> [What is being asked]:
Your task is to transcribe the entries below exactly, beginning with the line containing "Le nombre réel" and ending with the final line, and to add nothing else.

++++ Dataset ++++

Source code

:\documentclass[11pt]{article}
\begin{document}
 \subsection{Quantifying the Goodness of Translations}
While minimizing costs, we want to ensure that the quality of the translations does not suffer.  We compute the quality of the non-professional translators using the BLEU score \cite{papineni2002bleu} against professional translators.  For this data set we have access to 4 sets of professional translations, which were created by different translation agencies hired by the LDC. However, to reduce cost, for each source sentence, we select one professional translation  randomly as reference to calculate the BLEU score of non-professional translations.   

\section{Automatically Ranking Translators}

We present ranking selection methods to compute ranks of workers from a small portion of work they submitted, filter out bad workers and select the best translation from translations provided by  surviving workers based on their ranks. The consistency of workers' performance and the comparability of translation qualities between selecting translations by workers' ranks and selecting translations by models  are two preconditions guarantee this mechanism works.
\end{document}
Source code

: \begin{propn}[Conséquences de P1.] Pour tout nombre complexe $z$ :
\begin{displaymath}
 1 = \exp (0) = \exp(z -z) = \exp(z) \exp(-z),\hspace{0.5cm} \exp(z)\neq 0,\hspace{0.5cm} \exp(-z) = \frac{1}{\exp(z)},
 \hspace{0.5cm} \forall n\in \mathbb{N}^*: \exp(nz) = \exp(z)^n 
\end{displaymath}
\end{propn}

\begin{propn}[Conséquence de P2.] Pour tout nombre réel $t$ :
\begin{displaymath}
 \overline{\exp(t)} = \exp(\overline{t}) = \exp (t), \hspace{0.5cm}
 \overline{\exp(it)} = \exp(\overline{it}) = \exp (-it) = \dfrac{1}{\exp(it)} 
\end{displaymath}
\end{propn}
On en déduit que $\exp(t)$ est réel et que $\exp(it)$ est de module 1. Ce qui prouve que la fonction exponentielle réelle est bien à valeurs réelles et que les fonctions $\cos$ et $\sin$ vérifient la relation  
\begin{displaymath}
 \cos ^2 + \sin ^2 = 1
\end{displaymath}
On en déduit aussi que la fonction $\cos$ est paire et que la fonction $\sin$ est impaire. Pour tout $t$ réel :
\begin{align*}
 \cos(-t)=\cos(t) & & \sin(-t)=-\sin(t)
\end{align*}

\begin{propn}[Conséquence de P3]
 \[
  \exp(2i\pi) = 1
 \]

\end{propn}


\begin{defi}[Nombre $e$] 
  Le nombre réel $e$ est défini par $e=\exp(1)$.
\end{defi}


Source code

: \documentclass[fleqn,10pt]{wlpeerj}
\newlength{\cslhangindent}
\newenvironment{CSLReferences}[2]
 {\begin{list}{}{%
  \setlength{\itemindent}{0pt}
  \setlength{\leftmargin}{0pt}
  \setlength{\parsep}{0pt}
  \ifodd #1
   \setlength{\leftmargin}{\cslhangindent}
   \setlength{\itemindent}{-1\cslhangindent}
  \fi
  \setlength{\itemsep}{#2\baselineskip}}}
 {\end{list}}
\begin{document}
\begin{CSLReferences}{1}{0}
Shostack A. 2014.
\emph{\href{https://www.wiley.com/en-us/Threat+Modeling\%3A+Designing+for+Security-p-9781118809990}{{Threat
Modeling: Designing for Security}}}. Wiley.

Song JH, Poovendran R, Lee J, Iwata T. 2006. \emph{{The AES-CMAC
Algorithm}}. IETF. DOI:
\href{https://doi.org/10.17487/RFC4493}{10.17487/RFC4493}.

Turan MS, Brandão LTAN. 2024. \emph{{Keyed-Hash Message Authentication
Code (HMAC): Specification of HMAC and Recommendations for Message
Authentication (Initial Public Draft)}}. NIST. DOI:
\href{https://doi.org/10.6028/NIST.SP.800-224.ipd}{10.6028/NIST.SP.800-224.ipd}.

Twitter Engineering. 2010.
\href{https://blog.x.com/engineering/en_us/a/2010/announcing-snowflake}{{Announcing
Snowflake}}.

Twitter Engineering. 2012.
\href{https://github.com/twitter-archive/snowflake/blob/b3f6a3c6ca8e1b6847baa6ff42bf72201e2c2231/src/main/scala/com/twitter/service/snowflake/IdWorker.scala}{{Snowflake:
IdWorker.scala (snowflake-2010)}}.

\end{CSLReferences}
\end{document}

++++

> [Output]:
  Le nombre réel $e$ est défini par $e=\exp(1)$.
\end{defi}


Source code

: \documentclass[fleqn,10pt]{wlpeerj}
\newlength{\cslhangindent}
\newenvironment{CSLReferences}[2]
 {\begin{list}{}{%
  \setlength{\itemindent}{0pt}
  \setlength{\leftmargin}{0pt}
  \setlength{\parsep}{0pt}
  \ifodd #1
   \setlength{\leftmargin}{\cslhangindent}
   \setlength{\itemindent}{-1\cslhangindent}
  \fi
  \setlength{\itemsep}{#2\baselineskip}}}
 {\end{list}}
\begin{document}
\begin{CSLReferences}{1}{0}
Shostack A. 2014.
\emph{\href{https://www.wiley.com/en-us/Threat+Modeling\%3A+Designing+for+Security-p-9781118809990}{{Threat
Modeling: Designing for Security}}}. Wiley.

Song JH, Poovendran R, Lee J, Iwata T. 2006. \emph{{The AES-CMAC
Algorithm}}. IETF. DOI:
\href{https://doi.org/10.17487/RFC4493}{10.17487/RFC4493}.

Turan MS, Brandão LTAN. 2024. \emph{{Keyed-Hash Message Authentication
Code (HMAC): Specification of HMAC and Recommendations for Message
Authentication (Initial Public Draft)}}. NIST. DOI:
\href{https://doi.org/10.6028/NIST.SP.800-224.ipd}{10.6028/NIST.SP.800-224.ipd}.

Twitter Engineering. 2010.
\href{https://blog.x.com/engineering/en_us/a/2010/announcing-snowflake}{{Announcing
Snowflake}}.

Twitter Engineering. 2012.
\href{https://github.com/twitter-archive/snowflake/blob/b3f6a3c6ca8e1b6847baa6ff42bf72201e2c2231/src/main/scala/com/twitter/service/snowflake/IdWorker.scala}{{Snowflake:
IdWorker.scala (snowflake-2010)}}.

\end{CSLReferences}
\end{document}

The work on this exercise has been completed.